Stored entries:
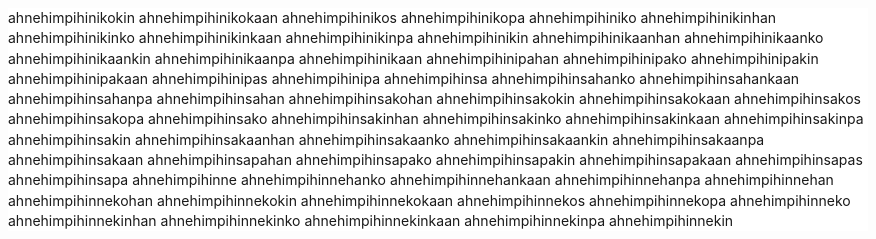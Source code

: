 ahnehimpihinikokin
ahnehimpihinikokaan
ahnehimpihinikos
ahnehimpihinikopa
ahnehimpihiniko
ahnehimpihinikinhan
ahnehimpihinikinko
ahnehimpihinikinkaan
ahnehimpihinikinpa
ahnehimpihinikin
ahnehimpihinikaanhan
ahnehimpihinikaanko
ahnehimpihinikaankin
ahnehimpihinikaanpa
ahnehimpihinikaan
ahnehimpihinipahan
ahnehimpihinipako
ahnehimpihinipakin
ahnehimpihinipakaan
ahnehimpihinipas
ahnehimpihinipa
ahnehimpihinsa
ahnehimpihinsahanko
ahnehimpihinsahankaan
ahnehimpihinsahanpa
ahnehimpihinsahan
ahnehimpihinsakohan
ahnehimpihinsakokin
ahnehimpihinsakokaan
ahnehimpihinsakos
ahnehimpihinsakopa
ahnehimpihinsako
ahnehimpihinsakinhan
ahnehimpihinsakinko
ahnehimpihinsakinkaan
ahnehimpihinsakinpa
ahnehimpihinsakin
ahnehimpihinsakaanhan
ahnehimpihinsakaanko
ahnehimpihinsakaankin
ahnehimpihinsakaanpa
ahnehimpihinsakaan
ahnehimpihinsapahan
ahnehimpihinsapako
ahnehimpihinsapakin
ahnehimpihinsapakaan
ahnehimpihinsapas
ahnehimpihinsapa
ahnehimpihinne
ahnehimpihinnehanko
ahnehimpihinnehankaan
ahnehimpihinnehanpa
ahnehimpihinnehan
ahnehimpihinnekohan
ahnehimpihinnekokin
ahnehimpihinnekokaan
ahnehimpihinnekos
ahnehimpihinnekopa
ahnehimpihinneko
ahnehimpihinnekinhan
ahnehimpihinnekinko
ahnehimpihinnekinkaan
ahnehimpihinnekinpa
ahnehimpihinnekin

• _Exercise_
All lines from the start of the entries above through the line containing "ahnehimpihinsakos" must be transcribed exactly, both ends included, and no picture may be copied.

• _Solution for this problem_
Source code

: ahnehimpihinikokin
ahnehimpihinikokaan
ahnehimpihinikos
ahnehimpihinikopa
ahnehimpihiniko
ahnehimpihinikinhan
ahnehimpihinikinko
ahnehimpihinikinkaan
ahnehimpihinikinpa
ahnehimpihinikin
ahnehimpihinikaanhan
ahnehimpihinikaanko
ahnehimpihinikaankin
ahnehimpihinikaanpa
ahnehimpihinikaan
ahnehimpihinipahan
ahnehimpihinipako
ahnehimpihinipakin
ahnehimpihinipakaan
ahnehimpihinipas
ahnehimpihinipa
ahnehimpihinsa
ahnehimpihinsahanko
ahnehimpihinsahankaan
ahnehimpihinsahanpa
ahnehimpihinsahan
ahnehimpihinsakohan
ahnehimpihinsakokin
ahnehimpihinsakokaan
ahnehimpihinsakos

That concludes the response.